(Collection entries)

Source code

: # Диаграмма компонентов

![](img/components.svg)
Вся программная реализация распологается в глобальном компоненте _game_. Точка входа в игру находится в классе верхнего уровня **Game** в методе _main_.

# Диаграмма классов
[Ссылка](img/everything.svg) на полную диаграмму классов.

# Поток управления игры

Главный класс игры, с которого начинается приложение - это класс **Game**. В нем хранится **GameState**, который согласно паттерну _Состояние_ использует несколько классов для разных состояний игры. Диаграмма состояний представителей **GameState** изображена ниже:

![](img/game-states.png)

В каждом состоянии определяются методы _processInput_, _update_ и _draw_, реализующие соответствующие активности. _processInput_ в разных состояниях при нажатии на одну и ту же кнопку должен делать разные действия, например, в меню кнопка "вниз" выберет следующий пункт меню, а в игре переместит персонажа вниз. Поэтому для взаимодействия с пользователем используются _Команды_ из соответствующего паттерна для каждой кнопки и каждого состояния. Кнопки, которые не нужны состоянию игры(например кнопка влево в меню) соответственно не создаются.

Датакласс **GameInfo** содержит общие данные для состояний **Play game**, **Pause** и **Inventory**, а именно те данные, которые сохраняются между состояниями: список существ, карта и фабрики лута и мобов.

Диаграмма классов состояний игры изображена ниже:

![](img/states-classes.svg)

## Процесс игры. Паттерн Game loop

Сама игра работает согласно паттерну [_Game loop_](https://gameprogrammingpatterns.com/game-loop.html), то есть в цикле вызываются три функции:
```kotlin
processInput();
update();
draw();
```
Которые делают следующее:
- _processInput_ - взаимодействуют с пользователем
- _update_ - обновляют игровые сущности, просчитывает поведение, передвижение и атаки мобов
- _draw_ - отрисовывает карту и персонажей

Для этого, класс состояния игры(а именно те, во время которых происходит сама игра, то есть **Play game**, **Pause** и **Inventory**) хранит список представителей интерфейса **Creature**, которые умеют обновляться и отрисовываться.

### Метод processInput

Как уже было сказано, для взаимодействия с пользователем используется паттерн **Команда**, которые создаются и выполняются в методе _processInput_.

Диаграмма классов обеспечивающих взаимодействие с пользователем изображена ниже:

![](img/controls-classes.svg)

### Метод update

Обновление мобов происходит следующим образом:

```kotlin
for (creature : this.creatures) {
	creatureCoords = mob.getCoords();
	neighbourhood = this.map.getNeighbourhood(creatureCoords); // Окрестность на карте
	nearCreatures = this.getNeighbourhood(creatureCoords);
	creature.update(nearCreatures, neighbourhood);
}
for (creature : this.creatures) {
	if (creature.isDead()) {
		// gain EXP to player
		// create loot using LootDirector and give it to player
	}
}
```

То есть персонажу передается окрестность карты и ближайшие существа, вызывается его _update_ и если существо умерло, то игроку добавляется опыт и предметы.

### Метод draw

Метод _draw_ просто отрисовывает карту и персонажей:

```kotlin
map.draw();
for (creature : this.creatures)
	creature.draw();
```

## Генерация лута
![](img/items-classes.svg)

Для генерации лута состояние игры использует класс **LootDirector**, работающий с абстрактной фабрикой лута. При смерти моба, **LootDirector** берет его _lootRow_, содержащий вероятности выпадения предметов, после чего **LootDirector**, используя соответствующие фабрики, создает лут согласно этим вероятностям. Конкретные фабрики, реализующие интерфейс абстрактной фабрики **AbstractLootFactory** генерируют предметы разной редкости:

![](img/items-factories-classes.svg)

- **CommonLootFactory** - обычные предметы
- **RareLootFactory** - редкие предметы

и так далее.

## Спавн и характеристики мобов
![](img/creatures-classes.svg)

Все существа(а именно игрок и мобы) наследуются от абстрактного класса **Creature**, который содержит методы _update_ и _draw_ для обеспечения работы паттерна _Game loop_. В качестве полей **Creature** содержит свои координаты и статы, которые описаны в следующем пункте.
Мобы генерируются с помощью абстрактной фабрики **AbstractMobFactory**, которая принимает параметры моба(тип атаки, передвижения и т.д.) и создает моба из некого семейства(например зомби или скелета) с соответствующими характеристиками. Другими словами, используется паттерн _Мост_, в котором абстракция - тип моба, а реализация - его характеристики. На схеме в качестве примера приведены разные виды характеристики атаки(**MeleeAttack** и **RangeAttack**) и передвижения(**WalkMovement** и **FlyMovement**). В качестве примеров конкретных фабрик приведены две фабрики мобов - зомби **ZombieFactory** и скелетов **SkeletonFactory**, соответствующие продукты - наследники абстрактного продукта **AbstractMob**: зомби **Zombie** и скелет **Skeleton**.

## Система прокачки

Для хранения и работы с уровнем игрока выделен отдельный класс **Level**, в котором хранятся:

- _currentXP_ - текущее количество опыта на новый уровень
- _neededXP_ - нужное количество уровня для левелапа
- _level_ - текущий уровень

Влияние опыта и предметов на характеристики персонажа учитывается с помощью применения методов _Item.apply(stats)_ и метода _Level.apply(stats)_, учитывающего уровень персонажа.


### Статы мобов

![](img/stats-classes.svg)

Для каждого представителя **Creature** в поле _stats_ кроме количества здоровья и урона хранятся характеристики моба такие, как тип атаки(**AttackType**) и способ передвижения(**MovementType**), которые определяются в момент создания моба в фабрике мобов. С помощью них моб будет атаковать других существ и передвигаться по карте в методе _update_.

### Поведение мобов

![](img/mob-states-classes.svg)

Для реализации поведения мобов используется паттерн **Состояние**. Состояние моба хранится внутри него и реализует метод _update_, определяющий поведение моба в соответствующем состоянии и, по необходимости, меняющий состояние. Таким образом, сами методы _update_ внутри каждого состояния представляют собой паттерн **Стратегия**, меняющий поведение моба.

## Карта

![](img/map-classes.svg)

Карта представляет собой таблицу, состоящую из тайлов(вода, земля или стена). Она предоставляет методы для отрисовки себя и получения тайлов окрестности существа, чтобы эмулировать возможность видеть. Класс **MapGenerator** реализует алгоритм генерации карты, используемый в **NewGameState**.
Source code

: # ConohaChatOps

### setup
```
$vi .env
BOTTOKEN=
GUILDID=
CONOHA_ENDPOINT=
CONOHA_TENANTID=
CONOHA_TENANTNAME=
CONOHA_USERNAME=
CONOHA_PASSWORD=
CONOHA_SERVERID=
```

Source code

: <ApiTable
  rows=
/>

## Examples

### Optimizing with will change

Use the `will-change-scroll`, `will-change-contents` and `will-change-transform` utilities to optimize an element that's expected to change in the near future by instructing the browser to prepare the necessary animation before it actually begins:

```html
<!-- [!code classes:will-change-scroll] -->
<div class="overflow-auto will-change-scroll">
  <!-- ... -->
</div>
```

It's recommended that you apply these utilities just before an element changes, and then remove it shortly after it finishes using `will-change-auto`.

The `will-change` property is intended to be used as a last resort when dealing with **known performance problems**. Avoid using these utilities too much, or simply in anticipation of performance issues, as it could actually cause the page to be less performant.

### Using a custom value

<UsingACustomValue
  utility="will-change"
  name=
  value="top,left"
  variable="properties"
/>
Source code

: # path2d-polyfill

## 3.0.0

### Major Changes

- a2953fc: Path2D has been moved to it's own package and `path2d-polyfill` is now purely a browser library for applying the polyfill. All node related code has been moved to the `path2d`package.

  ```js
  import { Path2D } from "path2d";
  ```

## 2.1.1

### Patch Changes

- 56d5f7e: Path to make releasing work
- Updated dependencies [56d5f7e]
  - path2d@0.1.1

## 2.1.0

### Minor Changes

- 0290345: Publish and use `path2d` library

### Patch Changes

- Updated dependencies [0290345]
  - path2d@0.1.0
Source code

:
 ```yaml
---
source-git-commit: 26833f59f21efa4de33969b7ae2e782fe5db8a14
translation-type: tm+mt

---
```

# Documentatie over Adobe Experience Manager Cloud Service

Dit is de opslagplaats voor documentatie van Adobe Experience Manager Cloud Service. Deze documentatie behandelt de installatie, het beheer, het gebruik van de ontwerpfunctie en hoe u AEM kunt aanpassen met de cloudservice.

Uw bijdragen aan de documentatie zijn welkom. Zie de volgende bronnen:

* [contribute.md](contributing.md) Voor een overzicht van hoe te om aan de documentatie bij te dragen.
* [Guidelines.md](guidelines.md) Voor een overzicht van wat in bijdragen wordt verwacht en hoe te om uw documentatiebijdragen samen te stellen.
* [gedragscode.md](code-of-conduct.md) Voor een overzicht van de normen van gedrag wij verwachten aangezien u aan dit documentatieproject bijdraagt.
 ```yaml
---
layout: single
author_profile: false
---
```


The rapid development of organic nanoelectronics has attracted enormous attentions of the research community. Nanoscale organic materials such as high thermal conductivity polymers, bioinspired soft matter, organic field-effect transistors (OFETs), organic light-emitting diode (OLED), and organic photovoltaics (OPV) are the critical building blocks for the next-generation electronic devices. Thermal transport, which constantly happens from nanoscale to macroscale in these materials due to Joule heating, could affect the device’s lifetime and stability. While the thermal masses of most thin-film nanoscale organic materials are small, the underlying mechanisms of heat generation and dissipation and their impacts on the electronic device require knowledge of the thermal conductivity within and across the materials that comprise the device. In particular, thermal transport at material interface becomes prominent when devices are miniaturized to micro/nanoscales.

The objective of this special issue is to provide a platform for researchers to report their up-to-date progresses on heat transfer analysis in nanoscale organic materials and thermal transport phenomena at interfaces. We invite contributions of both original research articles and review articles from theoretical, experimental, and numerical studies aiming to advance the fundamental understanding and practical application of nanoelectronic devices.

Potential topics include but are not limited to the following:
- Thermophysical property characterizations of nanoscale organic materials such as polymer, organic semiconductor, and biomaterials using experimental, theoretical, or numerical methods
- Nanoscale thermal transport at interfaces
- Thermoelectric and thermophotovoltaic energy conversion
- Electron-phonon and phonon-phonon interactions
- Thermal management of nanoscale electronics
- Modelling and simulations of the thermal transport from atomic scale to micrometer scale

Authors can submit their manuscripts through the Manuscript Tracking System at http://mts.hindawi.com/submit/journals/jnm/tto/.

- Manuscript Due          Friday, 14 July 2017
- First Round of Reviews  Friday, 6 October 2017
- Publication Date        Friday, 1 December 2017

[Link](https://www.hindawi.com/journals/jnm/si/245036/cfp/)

(Assignment):
Look through the entries for lines containing the word "содержит" and return each one.

(Response):
Датакласс **GameInfo** содержит общие данные для состояний **Play game**, **Pause** и **Inventory**, а именно те данные, которые сохраняются между состояниями: список существ, карта и фабрики лута и мобов.
Все существа(а именно игрок и мобы) наследуются от абстрактного класса **Creature**, который содержит методы _update_ и _draw_ для обеспечения работы паттерна _Game loop_. В качестве полей **Creature** содержит свои координаты и статы, которые описаны в следующем пункте.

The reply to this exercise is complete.